Clearly there was room for negotiation.
Ask the lady in the gas station.
So he did.

“Keen on Clyde's truck, are ya? You knows your fadder was buddies with the owner of it?”

Owen was confused by the father reference. He didn't know the woman.

“What? I knows you must be one of Roger's two boys. Not much gets by us that lives here, b'ye. I seen ya gettin'off the bus earlier. See, my husband's been watching over Roger's place since your fadder, you know, got sick in the head or whatever you wants to call it. So he called to say he seen ya goin'into the house earlier on. Besides, we seen ya growing up, and then there's all the pictures on the walls down at the house. He used to have us all over for a laugh, for a feed, and once he got a few drinks in him, he'd crack out the pictures of his two boys. ‘What's they gonna be,'he'd say,‘by the time they're an old feller like me?'”
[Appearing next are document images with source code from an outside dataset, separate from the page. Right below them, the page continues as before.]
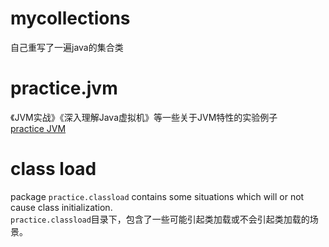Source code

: # mycollections
自己重写了一遍java的集合类

# practice.jvm
《JVM实战》《深入理解Java虚拟机》等一些关于JVM特性的实验例子  
[practice JVM](src/main/java/practice/jvm/README.md)

# class load
package `practice.classload` contains some situations which will or not cause class initialization.  
`practice.classload`目录下，包含了一些可能引起类加载或不会引起类加载的场景。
Owen didn't know what to say, or how to compose himself. He darted his eyes onto a hangnail, into her eyes, and back down to the hangnail, flashing his most friendly smile maybe too much. She was talking to him with such familiarity for a stranger. He felt like he should be shaking her hand maybe, and explaining he'd be living here now, for a while at least.

“Look at ya there, right confused. Sure, I probably changed your diapers, me son!Which one is ya? Owen or Alex?”